Obvs I'd prefer to be a living saint, but given my lifestyle, that is a reach. I don;t want to get my hopes up, to a stupid extent. But beatification makes kinda sense
The guys that told me were Irish catholics (old friends from Uni), so I'm wondering if there is some sort of left-footer grapevine where these whispers gets passed on?
I'd look a right twat if I boasted about it online and then it turned out to be a prank
No idea if this is one of your patented post-modernist wind ups but to be beatified by the Catholic Church you have to be dead. It’s the first step towards canonisation. It’s the provisional driving licence of sainthood.
Not a Catholic but my wife is and I’m currently writing a dissertation about Reformation and Counter-Reformation hagiography which involves a lot of reading about saints and how to become one. Any further questions fire away.
I am a Non-Conformist, so find the Anglican take on saints as a bit bonkers.
So far as I understand it, The Anglican Church recognises saints who existed at the time of the rift with Rome, but has no mechanism to recognise more recent ones.
So does it think that under a Seperatist Church no one can be a Saint? This seems to implicitly give higher authority to the RC Church over CoE.
You are NOT the first to have noticed this, for example Cardinal Newman.
I find it instinctively daft that anyone 'modern' can be a saint. Saints to me belong in a pre-rational wotld of myth and legend and magic. The idea that anyone now, no mattr how good a life they lead, can be elevated to sainthood seems quite jarring.
Religion belongs in a pre-rational world of myth and legend and magic.
So it seems a bit like splitting hairs to object to religious folk embracing the mysticism of modern people like Saint John Paul II while accepting them embracing the Saints of the past.
No it doesn't, Christ is all eternal regardless of how many Saints denominations have all Christians can agree on that
I know you like to deliberately argue points not made, but if all that mattered was agreeing the first part, surely we wouldn't have all the various denominations at all? Apparently despite agreeing on that part they do think such things matter a great deal, including your own chosen denomination, or they'd not have rules on these things in the first place.

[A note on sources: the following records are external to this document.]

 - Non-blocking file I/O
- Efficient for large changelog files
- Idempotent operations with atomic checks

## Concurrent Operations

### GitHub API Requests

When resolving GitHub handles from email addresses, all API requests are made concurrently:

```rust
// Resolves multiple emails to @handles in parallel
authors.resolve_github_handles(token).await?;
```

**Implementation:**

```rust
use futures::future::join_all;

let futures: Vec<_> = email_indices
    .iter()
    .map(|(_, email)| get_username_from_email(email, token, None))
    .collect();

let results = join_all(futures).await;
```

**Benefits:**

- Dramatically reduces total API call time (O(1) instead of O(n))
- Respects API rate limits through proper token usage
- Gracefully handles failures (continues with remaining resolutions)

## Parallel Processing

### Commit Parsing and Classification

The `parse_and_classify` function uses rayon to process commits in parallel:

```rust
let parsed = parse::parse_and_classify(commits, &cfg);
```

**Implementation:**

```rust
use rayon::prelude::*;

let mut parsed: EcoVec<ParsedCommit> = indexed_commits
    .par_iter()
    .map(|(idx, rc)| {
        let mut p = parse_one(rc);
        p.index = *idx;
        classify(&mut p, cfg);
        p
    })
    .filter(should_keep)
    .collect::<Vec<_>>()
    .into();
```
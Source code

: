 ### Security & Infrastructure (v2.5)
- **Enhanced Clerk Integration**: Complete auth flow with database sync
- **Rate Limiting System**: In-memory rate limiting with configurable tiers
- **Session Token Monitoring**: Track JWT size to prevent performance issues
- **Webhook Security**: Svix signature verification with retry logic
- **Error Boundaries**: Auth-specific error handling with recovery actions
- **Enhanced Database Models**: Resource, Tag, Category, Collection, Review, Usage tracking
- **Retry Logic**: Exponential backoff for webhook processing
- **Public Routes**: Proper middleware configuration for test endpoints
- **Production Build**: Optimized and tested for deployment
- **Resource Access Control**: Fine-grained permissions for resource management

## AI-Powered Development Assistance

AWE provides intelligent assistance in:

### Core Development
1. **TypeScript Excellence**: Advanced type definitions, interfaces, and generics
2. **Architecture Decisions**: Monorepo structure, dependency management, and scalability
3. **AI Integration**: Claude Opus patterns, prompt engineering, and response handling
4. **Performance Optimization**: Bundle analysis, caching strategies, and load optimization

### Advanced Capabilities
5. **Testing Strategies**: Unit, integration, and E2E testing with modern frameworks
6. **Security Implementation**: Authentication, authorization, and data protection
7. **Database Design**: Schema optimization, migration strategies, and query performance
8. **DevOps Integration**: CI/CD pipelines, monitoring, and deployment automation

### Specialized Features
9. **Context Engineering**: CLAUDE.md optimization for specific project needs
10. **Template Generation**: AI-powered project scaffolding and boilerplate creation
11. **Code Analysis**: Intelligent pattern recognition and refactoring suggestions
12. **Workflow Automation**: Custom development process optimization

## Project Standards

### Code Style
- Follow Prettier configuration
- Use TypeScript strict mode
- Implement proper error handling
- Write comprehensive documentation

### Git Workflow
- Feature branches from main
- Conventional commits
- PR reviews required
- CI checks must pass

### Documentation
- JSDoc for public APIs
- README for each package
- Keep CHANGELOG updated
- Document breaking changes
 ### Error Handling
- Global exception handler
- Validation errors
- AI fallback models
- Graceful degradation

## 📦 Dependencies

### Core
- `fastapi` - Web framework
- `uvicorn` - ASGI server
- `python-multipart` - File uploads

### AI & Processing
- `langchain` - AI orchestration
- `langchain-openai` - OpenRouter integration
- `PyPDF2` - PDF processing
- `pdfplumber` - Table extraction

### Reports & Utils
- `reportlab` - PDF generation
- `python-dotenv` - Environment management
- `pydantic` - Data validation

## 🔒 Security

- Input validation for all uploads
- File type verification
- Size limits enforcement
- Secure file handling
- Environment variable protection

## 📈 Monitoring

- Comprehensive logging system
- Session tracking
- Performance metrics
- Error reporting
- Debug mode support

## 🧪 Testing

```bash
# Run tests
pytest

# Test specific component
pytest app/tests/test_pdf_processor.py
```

Indeed, you yourself have dismissed people and groups who do (or historically did) claim they were christian, despute most of them agreeing Chris is eternal, because they did not sign up to elements of the Nicene Creed or whatever and so didn't count.
If you don't believe God in 3 persons, Father, Son and Holy Ghost then no you aren't Christian.
Even Muslims see Christ as a Prophet and the Messiah but they differ from Christians in that they don't believe he is son of God and don't believe in the Trinity
Wikipedia says the Emperor Constantine himself was baptized by an Arian bishop, even though he was the one who called the Council of Nicaea!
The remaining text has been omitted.